No offense taken Rich, I was just replying specifically instead of generally. I believe my preference for a sheath is valid because it's time tested _for me_, and someone's personal preference can't be made invalid by someone else's opinion.



therichinc said:


> ....What are your thoughts on it as a Knife Customer?



The discussion about what makes a knife custom etc. is a different ball of wax though. I thought I had an idea on what a custom knife is versus a handmade knife, and to what degree they can overlap, but after reading Scott and Robert's replies I don't think my opinion is valid at all (even though yes it is just an opinion). While a knife consumer such as myself can have an opinion, to me it doesn't carry the weight that the opinions of knife makers do, so I guess you could say my opinion is no longer formed on it and is still evolving as I try to understand the various opinions of knife makers.

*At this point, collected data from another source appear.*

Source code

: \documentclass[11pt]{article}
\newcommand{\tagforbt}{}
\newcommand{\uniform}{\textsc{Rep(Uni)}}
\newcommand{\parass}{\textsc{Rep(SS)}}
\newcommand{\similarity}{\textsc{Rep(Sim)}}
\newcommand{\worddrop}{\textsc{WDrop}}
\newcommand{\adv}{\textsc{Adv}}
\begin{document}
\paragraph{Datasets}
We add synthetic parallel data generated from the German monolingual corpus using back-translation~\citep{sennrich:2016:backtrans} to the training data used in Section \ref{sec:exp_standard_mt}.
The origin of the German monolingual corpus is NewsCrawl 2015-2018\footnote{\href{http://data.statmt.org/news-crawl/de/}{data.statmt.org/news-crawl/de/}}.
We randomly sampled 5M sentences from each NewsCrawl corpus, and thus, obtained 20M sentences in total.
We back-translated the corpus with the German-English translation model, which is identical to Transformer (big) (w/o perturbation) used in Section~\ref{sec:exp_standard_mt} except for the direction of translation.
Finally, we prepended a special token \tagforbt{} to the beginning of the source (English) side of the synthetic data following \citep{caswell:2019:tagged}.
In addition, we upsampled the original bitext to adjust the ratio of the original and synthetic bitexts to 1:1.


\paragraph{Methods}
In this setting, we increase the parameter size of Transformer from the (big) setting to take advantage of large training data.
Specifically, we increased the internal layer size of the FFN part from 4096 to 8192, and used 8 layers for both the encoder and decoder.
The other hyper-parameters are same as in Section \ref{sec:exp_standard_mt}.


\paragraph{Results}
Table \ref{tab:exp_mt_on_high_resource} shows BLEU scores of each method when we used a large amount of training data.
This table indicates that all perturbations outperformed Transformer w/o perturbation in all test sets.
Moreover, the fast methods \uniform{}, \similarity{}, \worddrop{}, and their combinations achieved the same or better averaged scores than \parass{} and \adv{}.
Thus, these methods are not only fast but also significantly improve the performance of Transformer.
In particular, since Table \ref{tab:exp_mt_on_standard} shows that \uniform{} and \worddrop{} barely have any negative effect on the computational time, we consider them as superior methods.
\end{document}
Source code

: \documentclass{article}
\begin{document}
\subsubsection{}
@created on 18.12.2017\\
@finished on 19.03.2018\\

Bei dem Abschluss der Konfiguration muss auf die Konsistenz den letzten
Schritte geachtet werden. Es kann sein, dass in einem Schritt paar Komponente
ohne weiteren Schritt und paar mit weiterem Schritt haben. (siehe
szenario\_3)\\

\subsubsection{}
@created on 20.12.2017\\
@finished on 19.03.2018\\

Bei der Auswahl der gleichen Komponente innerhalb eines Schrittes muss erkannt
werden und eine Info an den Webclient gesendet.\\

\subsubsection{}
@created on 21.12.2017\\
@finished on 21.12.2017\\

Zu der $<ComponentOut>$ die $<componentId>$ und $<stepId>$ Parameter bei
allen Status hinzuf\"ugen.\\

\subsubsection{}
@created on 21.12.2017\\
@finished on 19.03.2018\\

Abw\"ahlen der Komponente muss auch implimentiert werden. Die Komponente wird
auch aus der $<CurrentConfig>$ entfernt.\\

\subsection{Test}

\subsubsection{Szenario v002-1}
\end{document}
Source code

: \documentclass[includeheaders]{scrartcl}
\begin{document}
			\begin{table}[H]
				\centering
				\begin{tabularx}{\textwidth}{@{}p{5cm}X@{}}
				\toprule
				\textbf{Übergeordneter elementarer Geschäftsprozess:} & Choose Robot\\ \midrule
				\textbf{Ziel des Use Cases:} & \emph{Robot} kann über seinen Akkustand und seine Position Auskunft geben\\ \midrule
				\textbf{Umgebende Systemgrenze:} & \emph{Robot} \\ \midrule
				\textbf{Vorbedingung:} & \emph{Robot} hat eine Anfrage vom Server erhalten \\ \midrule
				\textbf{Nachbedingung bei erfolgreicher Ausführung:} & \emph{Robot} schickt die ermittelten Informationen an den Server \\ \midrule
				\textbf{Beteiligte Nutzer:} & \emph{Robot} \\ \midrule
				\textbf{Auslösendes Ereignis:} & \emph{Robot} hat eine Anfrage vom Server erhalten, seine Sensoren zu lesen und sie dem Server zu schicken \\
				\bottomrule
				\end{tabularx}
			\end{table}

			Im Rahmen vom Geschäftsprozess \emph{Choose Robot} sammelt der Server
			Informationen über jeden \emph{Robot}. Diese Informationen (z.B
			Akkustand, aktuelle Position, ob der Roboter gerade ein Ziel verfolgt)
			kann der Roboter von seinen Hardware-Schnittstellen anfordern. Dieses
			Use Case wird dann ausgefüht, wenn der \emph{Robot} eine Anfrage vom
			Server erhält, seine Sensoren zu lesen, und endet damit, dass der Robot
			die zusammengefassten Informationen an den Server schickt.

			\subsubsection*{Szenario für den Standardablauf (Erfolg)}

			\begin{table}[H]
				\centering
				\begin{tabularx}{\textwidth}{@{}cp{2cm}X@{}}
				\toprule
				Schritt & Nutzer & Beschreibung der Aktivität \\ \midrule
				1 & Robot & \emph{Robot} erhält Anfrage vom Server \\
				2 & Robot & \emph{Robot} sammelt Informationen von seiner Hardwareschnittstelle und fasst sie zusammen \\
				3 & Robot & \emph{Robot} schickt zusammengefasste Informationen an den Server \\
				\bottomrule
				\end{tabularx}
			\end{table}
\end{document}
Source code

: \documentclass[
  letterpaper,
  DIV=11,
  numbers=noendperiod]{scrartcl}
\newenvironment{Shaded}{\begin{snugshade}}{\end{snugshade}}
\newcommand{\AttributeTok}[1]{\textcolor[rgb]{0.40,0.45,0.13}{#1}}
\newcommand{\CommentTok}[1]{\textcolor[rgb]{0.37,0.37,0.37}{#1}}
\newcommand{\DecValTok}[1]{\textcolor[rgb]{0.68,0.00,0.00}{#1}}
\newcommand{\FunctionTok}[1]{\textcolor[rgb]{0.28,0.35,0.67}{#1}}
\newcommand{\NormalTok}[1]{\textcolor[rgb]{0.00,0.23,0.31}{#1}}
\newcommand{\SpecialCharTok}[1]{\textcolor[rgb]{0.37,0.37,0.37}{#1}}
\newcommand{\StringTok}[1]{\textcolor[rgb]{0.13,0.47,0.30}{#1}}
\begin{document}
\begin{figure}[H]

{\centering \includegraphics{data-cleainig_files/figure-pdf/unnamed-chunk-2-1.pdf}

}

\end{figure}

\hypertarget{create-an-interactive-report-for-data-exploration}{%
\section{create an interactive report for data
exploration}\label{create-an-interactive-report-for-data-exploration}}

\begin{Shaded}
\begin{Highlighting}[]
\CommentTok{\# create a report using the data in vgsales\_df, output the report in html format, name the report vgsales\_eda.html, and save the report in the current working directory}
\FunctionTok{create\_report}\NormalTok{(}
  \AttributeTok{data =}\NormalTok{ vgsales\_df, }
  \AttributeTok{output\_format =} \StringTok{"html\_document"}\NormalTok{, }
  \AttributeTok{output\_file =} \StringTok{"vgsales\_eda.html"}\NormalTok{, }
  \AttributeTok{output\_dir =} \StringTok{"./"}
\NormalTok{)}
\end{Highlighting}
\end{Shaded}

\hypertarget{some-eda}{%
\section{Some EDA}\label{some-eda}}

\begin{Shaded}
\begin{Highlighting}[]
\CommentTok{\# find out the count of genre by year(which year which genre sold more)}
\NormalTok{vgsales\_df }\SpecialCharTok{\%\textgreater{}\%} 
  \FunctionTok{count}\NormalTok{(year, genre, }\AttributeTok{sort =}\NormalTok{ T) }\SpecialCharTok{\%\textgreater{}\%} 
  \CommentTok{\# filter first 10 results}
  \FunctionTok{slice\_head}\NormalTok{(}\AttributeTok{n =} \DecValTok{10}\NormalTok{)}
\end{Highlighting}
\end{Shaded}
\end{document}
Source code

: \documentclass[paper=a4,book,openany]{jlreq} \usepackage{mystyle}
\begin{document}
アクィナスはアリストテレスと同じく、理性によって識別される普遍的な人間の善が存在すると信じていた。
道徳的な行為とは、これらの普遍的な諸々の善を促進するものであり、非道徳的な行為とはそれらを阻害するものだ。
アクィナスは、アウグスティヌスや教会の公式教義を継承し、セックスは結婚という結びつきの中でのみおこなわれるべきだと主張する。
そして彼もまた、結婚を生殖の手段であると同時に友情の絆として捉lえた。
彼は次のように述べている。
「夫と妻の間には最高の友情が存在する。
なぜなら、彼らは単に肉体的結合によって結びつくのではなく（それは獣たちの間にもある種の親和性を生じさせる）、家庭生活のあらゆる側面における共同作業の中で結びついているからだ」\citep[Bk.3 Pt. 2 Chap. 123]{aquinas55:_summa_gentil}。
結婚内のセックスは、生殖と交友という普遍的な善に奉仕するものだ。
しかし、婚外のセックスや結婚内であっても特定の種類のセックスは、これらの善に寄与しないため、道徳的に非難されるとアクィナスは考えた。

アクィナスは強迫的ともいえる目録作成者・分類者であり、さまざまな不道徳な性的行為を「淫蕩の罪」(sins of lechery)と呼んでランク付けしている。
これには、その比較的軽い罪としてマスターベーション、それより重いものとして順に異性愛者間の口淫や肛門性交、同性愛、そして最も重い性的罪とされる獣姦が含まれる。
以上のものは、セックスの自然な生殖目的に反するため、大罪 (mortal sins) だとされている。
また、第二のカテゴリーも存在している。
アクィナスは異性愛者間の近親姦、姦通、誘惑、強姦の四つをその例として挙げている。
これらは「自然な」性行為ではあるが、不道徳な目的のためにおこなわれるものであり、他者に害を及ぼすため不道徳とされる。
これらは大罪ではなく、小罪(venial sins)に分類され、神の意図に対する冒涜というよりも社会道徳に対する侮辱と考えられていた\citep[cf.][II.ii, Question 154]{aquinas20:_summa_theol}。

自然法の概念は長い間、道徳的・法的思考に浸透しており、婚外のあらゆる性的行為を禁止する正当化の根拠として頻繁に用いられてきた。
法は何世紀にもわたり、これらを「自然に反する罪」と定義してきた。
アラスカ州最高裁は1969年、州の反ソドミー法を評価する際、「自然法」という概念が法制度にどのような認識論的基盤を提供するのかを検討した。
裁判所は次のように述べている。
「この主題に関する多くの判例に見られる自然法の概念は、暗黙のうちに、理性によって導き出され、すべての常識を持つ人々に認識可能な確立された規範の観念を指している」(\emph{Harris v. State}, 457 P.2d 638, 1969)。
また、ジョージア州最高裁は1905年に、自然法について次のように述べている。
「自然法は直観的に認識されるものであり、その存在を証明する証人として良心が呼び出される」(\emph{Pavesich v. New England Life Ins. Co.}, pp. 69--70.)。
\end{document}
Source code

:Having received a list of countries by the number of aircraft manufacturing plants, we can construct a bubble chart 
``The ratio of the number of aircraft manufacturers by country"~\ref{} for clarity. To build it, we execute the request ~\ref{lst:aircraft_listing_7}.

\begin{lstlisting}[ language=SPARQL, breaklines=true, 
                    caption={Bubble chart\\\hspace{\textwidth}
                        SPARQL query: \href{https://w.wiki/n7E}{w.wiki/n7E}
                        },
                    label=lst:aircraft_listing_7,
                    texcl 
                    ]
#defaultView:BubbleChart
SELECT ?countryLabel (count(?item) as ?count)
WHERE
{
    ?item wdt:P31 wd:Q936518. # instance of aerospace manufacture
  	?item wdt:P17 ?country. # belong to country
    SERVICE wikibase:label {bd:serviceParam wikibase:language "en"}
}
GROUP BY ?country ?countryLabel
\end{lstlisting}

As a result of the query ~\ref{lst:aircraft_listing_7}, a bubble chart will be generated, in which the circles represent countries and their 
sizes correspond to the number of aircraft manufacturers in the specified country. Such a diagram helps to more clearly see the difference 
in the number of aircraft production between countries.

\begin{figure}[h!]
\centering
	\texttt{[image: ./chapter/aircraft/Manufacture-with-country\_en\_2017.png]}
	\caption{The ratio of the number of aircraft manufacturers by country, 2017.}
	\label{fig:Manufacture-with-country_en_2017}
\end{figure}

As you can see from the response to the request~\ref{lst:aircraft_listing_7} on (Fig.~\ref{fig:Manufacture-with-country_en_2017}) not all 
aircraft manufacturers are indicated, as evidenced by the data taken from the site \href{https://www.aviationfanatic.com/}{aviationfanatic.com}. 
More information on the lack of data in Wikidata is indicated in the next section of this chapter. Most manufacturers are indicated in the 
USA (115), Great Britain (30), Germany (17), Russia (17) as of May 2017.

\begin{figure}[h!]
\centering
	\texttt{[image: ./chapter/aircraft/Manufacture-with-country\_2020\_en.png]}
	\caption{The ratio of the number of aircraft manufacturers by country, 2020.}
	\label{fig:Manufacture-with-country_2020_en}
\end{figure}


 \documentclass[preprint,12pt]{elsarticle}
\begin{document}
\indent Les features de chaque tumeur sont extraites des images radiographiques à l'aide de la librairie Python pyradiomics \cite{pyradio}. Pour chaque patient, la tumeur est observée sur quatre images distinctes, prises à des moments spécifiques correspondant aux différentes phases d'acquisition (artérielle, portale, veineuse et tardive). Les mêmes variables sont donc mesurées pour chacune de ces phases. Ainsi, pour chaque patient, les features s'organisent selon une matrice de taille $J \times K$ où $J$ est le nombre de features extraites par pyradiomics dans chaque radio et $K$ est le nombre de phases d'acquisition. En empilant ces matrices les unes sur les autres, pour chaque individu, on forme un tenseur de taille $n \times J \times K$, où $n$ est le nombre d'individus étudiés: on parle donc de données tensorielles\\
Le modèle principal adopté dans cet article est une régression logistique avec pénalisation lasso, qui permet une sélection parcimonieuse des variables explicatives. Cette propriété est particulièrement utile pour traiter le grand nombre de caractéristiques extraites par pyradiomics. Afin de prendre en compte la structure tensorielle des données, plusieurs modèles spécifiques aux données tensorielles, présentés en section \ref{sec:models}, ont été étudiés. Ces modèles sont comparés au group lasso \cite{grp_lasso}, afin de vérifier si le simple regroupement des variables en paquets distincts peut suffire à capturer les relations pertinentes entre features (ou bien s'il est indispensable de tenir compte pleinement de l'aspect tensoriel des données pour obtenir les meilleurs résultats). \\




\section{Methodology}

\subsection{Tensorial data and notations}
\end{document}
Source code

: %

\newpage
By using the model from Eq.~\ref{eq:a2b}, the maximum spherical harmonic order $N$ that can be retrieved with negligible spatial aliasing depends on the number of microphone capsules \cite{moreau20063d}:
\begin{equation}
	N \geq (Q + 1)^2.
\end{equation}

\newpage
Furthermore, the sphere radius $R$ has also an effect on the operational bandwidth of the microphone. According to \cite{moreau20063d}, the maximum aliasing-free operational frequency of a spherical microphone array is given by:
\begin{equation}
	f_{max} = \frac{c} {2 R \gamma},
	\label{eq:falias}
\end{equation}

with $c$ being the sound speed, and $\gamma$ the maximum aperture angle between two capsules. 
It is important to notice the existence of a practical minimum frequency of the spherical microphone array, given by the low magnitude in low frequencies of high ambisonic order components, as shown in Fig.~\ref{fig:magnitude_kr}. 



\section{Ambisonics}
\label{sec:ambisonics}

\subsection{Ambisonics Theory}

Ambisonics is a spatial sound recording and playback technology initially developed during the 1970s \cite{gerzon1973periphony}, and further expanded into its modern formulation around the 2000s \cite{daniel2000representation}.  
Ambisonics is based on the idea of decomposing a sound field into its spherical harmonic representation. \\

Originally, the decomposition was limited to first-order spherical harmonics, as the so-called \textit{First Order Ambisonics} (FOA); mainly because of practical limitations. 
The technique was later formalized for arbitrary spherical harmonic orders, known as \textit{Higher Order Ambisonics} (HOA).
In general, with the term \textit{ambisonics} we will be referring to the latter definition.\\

While it may never get settled, I would have to say Flynt's explanation makes the most sense to me thus far.


----------



## NYWoodturner (Mar 28, 2016)

robert flynt said:


> Want to see a truly customer? This is one I completed recently and had this lazer work done to truly customize it.
> 
> View attachment 100376


Robert you do the sexiest hollow grind i've ever seen. 


I hope your wife understands knife lingo... or at least is not reading over your shoulder

Reactions: Funny 1


----------



## robert flynt (Mar 28, 2016)

NYWoodturner said:


> Robert you do the sexiest hollow grind i've ever seen.
> 
> 
> I hope your wife understands knife lingo... or at least is not reading over your shoulder


Thanks Scott, I used a 10" wheel, so I could grind all the way to the spine and still have a deep grind. Used trizac Gator belt down to 600 grit then a fine scotch brite belt impregnated with green rouge after that it was buffed with green rouge.

She don't pay any attention to me. She is sitting on the couch hand stitching a quilt she is making. Just doing her thing.

Reactions: Like 1 | Funny 1


----------



## robert flynt (Mar 28, 2016)

The knifemakers guild had a lot of in fighting over the definition of hand made, when makers starting out sourcing the making of parts with CNC machines. It was finally decided CNC work could only be done in house ( in the makers shop) and it had to be full disclosed to the buyer.

Reactions: Informative 1


----------